Work item
Retype the data below exactly, skipping pictures.

+---+

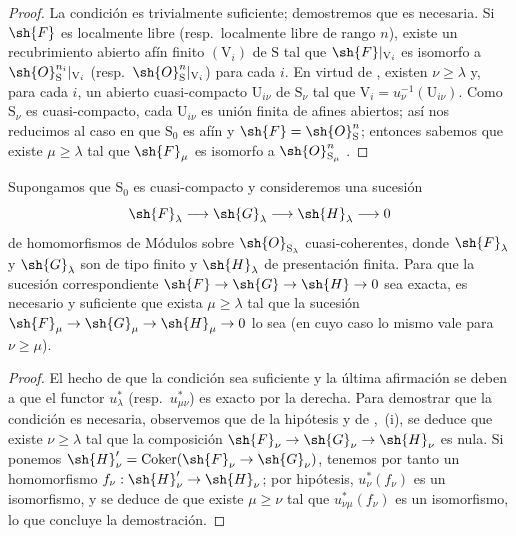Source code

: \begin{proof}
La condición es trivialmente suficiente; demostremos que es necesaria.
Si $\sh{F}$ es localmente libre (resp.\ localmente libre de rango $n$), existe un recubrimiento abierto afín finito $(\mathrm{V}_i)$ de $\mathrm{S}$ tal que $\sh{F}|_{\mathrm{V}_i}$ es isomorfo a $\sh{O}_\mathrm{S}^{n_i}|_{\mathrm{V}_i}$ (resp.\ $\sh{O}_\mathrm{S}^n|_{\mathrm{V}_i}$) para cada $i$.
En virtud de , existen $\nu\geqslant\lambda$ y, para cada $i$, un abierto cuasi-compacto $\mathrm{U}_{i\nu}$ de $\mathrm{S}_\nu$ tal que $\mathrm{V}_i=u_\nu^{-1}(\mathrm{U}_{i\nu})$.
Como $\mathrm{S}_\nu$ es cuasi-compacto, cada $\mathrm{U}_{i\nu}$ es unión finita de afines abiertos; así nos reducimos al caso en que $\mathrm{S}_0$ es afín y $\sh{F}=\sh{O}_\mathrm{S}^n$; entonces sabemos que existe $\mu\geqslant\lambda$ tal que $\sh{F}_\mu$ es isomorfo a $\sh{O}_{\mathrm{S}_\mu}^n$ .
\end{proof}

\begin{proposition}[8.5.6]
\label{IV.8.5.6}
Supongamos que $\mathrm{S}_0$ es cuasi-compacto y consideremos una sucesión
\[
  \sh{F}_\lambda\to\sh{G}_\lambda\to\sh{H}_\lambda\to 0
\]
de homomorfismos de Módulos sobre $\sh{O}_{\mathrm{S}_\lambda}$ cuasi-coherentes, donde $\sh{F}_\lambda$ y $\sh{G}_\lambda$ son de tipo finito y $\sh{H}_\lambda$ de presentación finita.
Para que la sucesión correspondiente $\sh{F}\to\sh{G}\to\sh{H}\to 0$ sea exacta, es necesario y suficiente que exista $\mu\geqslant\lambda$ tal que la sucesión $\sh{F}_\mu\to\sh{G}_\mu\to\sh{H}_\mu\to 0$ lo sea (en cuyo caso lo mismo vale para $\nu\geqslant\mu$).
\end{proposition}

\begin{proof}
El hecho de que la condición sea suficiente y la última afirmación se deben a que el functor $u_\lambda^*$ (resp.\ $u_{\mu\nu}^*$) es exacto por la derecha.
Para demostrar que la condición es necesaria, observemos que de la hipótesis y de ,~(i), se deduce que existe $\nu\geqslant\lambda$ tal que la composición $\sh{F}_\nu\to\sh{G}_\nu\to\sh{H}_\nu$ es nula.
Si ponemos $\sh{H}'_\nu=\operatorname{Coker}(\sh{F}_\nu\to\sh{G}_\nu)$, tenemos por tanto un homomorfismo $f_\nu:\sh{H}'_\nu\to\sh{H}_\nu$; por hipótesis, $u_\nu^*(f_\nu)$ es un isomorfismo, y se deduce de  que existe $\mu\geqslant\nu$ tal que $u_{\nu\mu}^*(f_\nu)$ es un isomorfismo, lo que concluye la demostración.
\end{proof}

+---+

Answer section
Source code

: \begin{proof}
La condición es trivialmente suficiente; demostremos que es necesaria.
Si $\sh{F}$ es localmente libre (resp.\ localmente libre de rango $n$), existe un recubrimiento abierto afín finito $(\mathrm{V}_i)$ de $\mathrm{S}$ tal que $\sh{F}|_{\mathrm{V}_i}$ es isomorfo a $\sh{O}_\mathrm{S}^{n_i}|_{\mathrm{V}_i}$ (resp.\ $\sh{O}_\mathrm{S}^n|_{\mathrm{V}_i}$) para cada $i$.
En virtud de , existen $\nu\geqslant\lambda$ y, para cada $i$, un abierto cuasi-compacto $\mathrm{U}_{i\nu}$ de $\mathrm{S}_\nu$ tal que $\mathrm{V}_i=u_\nu^{-1}(\mathrm{U}_{i\nu})$.
Como $\mathrm{S}_\nu$ es cuasi-compacto, cada $\mathrm{U}_{i\nu}$ es unión finita de afines abiertos; así nos reducimos al caso en que $\mathrm{S}_0$ es afín y $\sh{F}=\sh{O}_\mathrm{S}^n$; entonces sabemos que existe $\mu\geqslant\lambda$ tal que $\sh{F}_\mu$ es isomorfo a $\sh{O}_{\mathrm{S}_\mu}^n$ .
\end{proof}

\begin{proposition}[8.5.6]
\label{IV.8.5.6}
Supongamos que $\mathrm{S}_0$ es cuasi-compacto y consideremos una sucesión
\[
  \sh{F}_\lambda\to\sh{G}_\lambda\to\sh{H}_\lambda\to 0
\]
de homomorfismos de Módulos sobre $\sh{O}_{\mathrm{S}_\lambda}$ cuasi-coherentes, donde $\sh{F}_\lambda$ y $\sh{G}_\lambda$ son de tipo finito y $\sh{H}_\lambda$ de presentación finita.
Para que la sucesión correspondiente $\sh{F}\to\sh{G}\to\sh{H}\to 0$ sea exacta, es necesario y suficiente que exista $\mu\geqslant\lambda$ tal que la sucesión $\sh{F}_\mu\to\sh{G}_\mu\to\sh{H}_\mu\to 0$ lo sea (en cuyo caso lo mismo vale para $\nu\geqslant\mu$).
\end{proposition}

\begin{proof}
El hecho de que la condición sea suficiente y la última afirmación se deben a que el functor $u_\lambda^*$ (resp.\ $u_{\mu\nu}^*$) es exacto por la derecha.
Para demostrar que la condición es necesaria, observemos que de la hipótesis y de ,~(i), se deduce que existe $\nu\geqslant\lambda$ tal que la composición $\sh{F}_\nu\to\sh{G}_\nu\to\sh{H}_\nu$ es nula.
Si ponemos $\sh{H}'_\nu=\operatorname{Coker}(\sh{F}_\nu\to\sh{G}_\nu)$, tenemos por tanto un homomorfismo $f_\nu:\sh{H}'_\nu\to\sh{H}_\nu$; por hipótesis, $u_\nu^*(f_\nu)$ es un isomorfismo, y se deduce de  que existe $\mu\geqslant\nu$ tal que $u_{\nu\mu}^*(f_\nu)$ es un isomorfismo, lo que concluye la demostración.
\end{proof}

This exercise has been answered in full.